O presidente da Comissão Parlamentar Mista de Inquérito (CPMI) do INSS, senador Carlos Viana (Podemos-MG), afirmou, em entrevista exclusiva à Itatiaia, que a “previdência [social] foi tomada de assalto” por associações, sindicatos, clubes de desconto e instituições bancárias.
Nesta sexta-feira (27), o relator da CPMI, deputado Alfredo Gaspar (União Brasil-AL), iniciou a leitura do relatório final do colegiado. O documento pede o indiciamento de quase 230 pessoas, incluindo Fábio Luís Lula da Silva, conhecido como Lulinha — filho do presidente Lula (PT).
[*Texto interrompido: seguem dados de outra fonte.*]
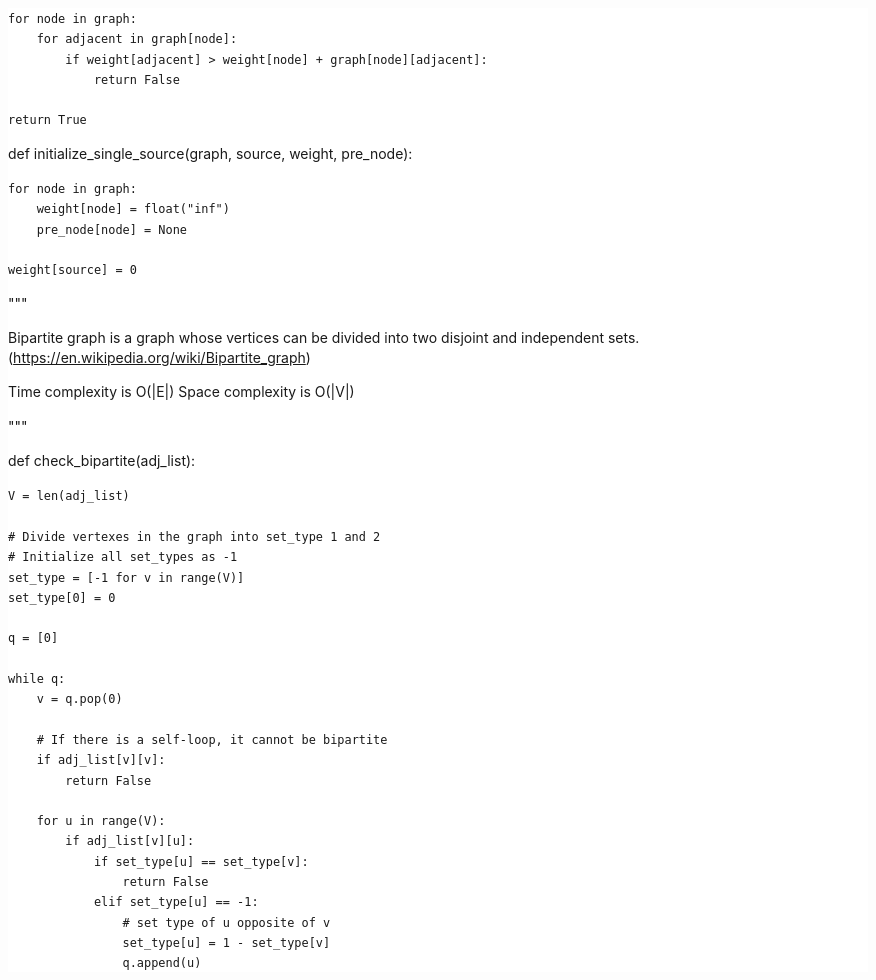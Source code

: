     for node in graph:
        for adjacent in graph[node]:
            if weight[adjacent] > weight[node] + graph[node][adjacent]:
                return False

    return True


def initialize_single_source(graph, source, weight, pre_node):

    for node in graph:
        weight[node] = float("inf")
        pre_node[node] = None

    weight[source] = 0

"""

Bipartite graph is a graph whose vertices can be divided into two disjoint and independent sets.
(https://en.wikipedia.org/wiki/Bipartite_graph)

Time complexity is O(|E|)
Space complexity is O(|V|)

"""


def check_bipartite(adj_list):

    V = len(adj_list)

    # Divide vertexes in the graph into set_type 1 and 2
    # Initialize all set_types as -1
    set_type = [-1 for v in range(V)]
    set_type[0] = 0

    q = [0]

    while q:
        v = q.pop(0)

        # If there is a self-loop, it cannot be bipartite
        if adj_list[v][v]:
            return False

        for u in range(V):
            if adj_list[v][u]:
                if set_type[u] == set_type[v]:
                    return False
                elif set_type[u] == -1:
                    # set type of u opposite of v
                    set_type[u] = 1 - set_type[v]
                    q.append(u)
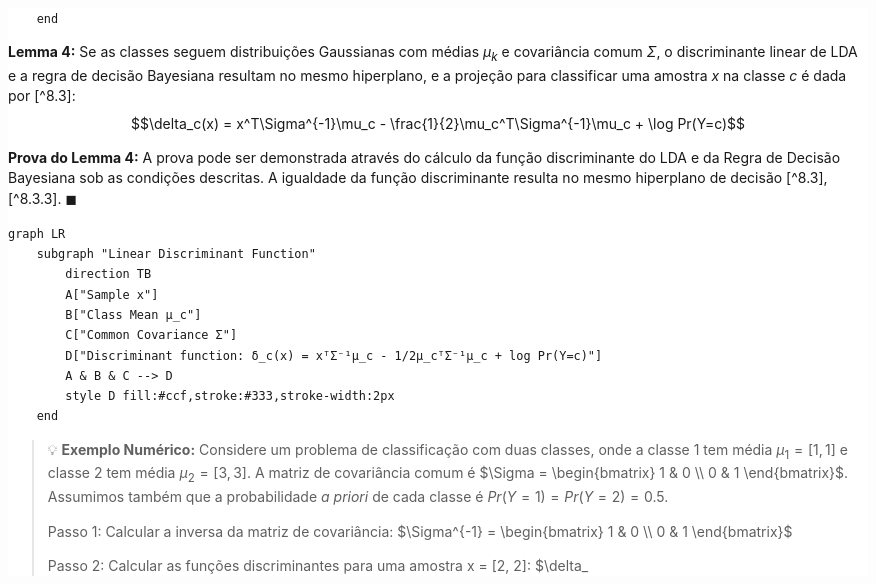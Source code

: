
 ```mermaid
    end
```

**Lemma 4:** Se as classes seguem distribuições Gaussianas com médias $\mu_k$ e covariância comum $\Sigma$, o discriminante linear de LDA e a regra de decisão Bayesiana resultam no mesmo hiperplano, e a projeção para classificar uma amostra $x$ na classe $c$ é dada por [^8.3]:
$$\delta_c(x) = x^T\Sigma^{-1}\mu_c - \frac{1}{2}\mu_c^T\Sigma^{-1}\mu_c + \log Pr(Y=c)$$

**Prova do Lemma 4:** A prova pode ser demonstrada através do cálculo da função discriminante do LDA e da Regra de Decisão Bayesiana sob as condições descritas. A igualdade da função discriminante resulta no mesmo hiperplano de decisão [^8.3], [^8.3.3]. $\blacksquare$
```mermaid
graph LR
    subgraph "Linear Discriminant Function"
        direction TB
        A["Sample x"]
        B["Class Mean μ_c"]
        C["Common Covariance Σ"]
        D["Discriminant function: δ_c(x) = xᵀΣ⁻¹μ_c - 1/2μ_cᵀΣ⁻¹μ_c + log Pr(Y=c)"]
        A & B & C --> D
        style D fill:#ccf,stroke:#333,stroke-width:2px
    end
```

> 💡 **Exemplo Numérico:**
> Considere um problema de classificação com duas classes, onde a classe 1 tem média $\mu_1 = [1, 1]$ e classe 2 tem média $\mu_2 = [3, 3]$. A matriz de covariância comum é $\Sigma = \begin{bmatrix} 1 & 0 \\ 0 & 1 \end{bmatrix}$. Assumimos também que a probabilidade *a priori* de cada classe é $Pr(Y=1) = Pr(Y=2) = 0.5$.
>
> $\text{Passo 1: Calcular a inversa da matriz de covariância:}$
> $\Sigma^{-1} = \begin{bmatrix} 1 & 0 \\ 0 & 1 \end{bmatrix}$
>
> $\text{Passo 2: Calcular as funções discriminantes para uma amostra x = [2, 2]:}$
> $\delta_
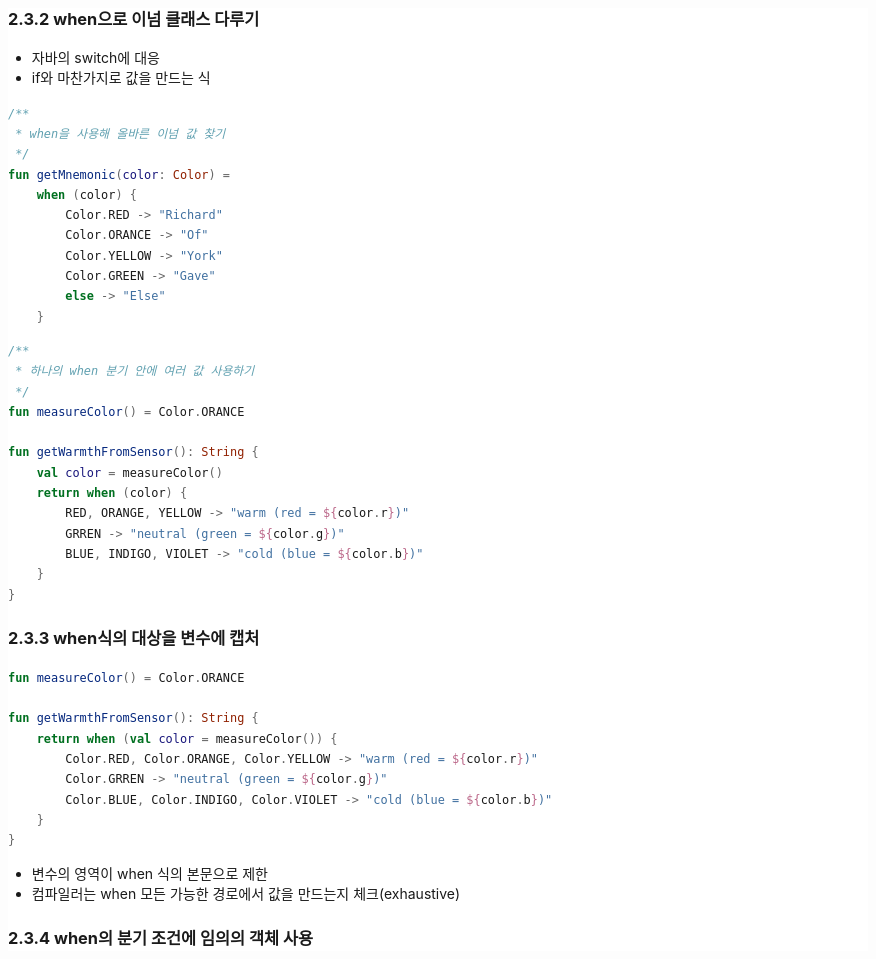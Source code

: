 ### 2.3.2 when으로 이넘 클래스 다루기

- 자바의 switch에 대응
- if와 마찬가지로 값을 만드는 식

```kotlin
/**
 * when을 사용해 올바른 이넘 값 찾기
 */
fun getMnemonic(color: Color) =
    when (color) {
        Color.RED -> "Richard"
        Color.ORANCE -> "Of"
        Color.YELLOW -> "York"
        Color.GREEN -> "Gave"
        else -> "Else"
    }
```

```kotlin
/**
 * 하나의 when 분기 안에 여러 값 사용하기
 */
fun measureColor() = Color.ORANCE

fun getWarmthFromSensor(): String {
    val color = measureColor()
    return when (color) {
        RED, ORANGE, YELLOW -> "warm (red = ${color.r})"
        GRREN -> "neutral (green = ${color.g})"
        BLUE, INDIGO, VIOLET -> "cold (blue = ${color.b})"
    }
}
```

### 2.3.3 when식의 대상을 변수에 캡처

```kotlin
fun measureColor() = Color.ORANCE

fun getWarmthFromSensor(): String {
    return when (val color = measureColor()) {
        Color.RED, Color.ORANGE, Color.YELLOW -> "warm (red = ${color.r})"
        Color.GRREN -> "neutral (green = ${color.g})"
        Color.BLUE, Color.INDIGO, Color.VIOLET -> "cold (blue = ${color.b})"
    }
}
```

- 변수의 영역이 when 식의 본문으로 제한
- 컴파일러는 when 모든 가능한 경로에서 값을 만드는지 체크(exhaustive)

### 2.3.4 when의 분기 조건에 임의의 객체 사용
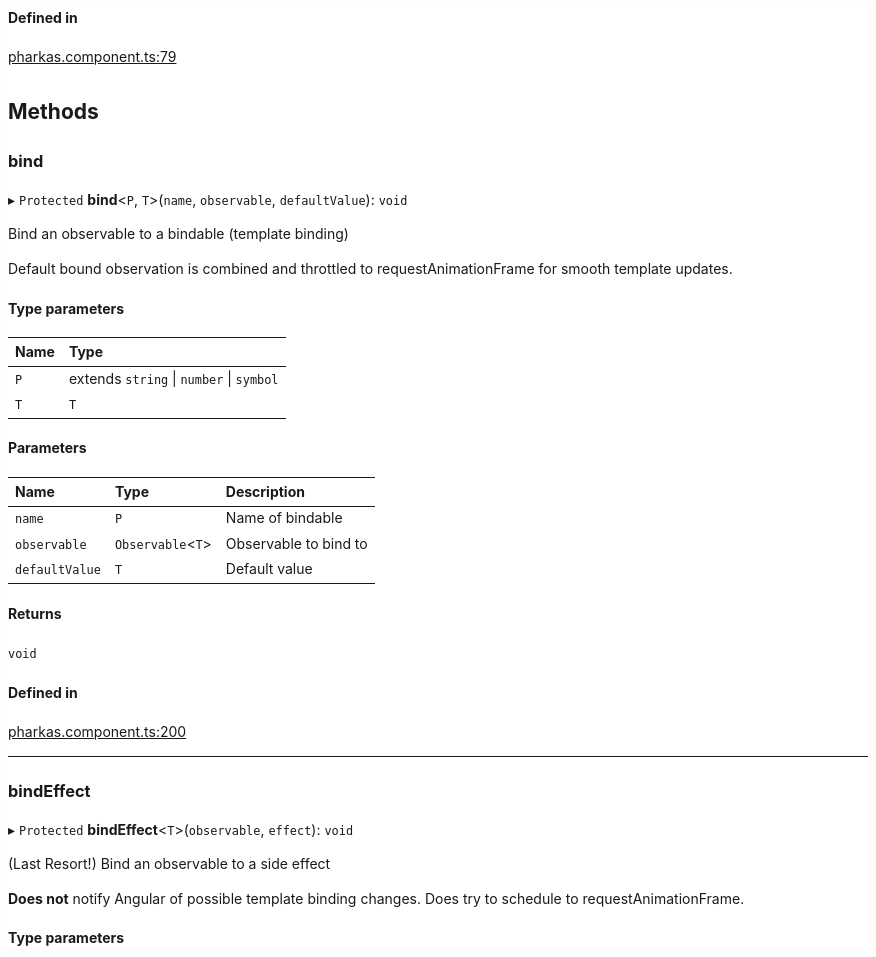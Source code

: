 #### Defined in

[pharkas.component.ts:79](https://github.com/WorldMaker/angular-pharkas/blob/0f49e89/projects/angular-pharkas/src/pharkas.component.ts#L79)

## Methods

### bind

▸ `Protected` **bind**<`P`, `T`\>(`name`, `observable`, `defaultValue`): `void`

Bind an observable to a bindable (template binding)

Default bound observation is combined and throttled to requestAnimationFrame for smooth template updates.

#### Type parameters

| Name | Type |
| :------ | :------ |
| `P` | extends `string` \| `number` \| `symbol` |
| `T` | `T` |

#### Parameters

| Name | Type | Description |
| :------ | :------ | :------ |
| `name` | `P` | Name of bindable |
| `observable` | `Observable`<`T`\> | Observable to bind to |
| `defaultValue` | `T` | Default value |

#### Returns

`void`

#### Defined in

[pharkas.component.ts:200](https://github.com/WorldMaker/angular-pharkas/blob/0f49e89/projects/angular-pharkas/src/pharkas.component.ts#L200)

___

### bindEffect

▸ `Protected` **bindEffect**<`T`\>(`observable`, `effect`): `void`

(Last Resort!) Bind an observable to a side effect

**Does not** notify Angular of possible template binding changes. Does try to schedule to requestAnimationFrame.

#### Type parameters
Em conversa com a Itatiaia, Viana afirmou que "mais pessoas deveriam ser indiciadas", citando que apenas as associações desviaram cerca de R$ 7 bilhões. "Estamos falando de pessoas que corromperam servidores públicos, que mantiveram núcleos dentro da previdência. Esses grupos se sustentaram com apoio de políticos que, de governo a governo, mantinham esses ‘cargos-chave’ em centenas de empresas que foram criadas de fachada para que o dinheiro escoasse", explicou o senador.
Viana culpa a base governista por tentativas de barrar investigações
O senador, que faz parte da oposição no Congresso, culpou a base do presidente Lula no Congresso pela demora nas investigações.
De acordo com ele, os parlamentares tentaram "enterrar" com a CPMI ao tentarem eleger para a presidência uma pessoa "ligada ao Estado".
O senador Omar Aziz (PSD-AM) foi o indicado da base governista para presidir os trabalhos do colegiado. Ele, no entanto, perdeu para Viana, pela diferença de três votos.
Decisão do STF
O presidente da comissão criticou a decisão do Supremo Tribunal Federal (STF) que derrubou a prorrogação do funcionamento da CPMI.
De acordo com Viana, a medida "impediu a sequência de uma investigação que avançaria em um setor muito mais complicado", referindo-se ao setor financeiro.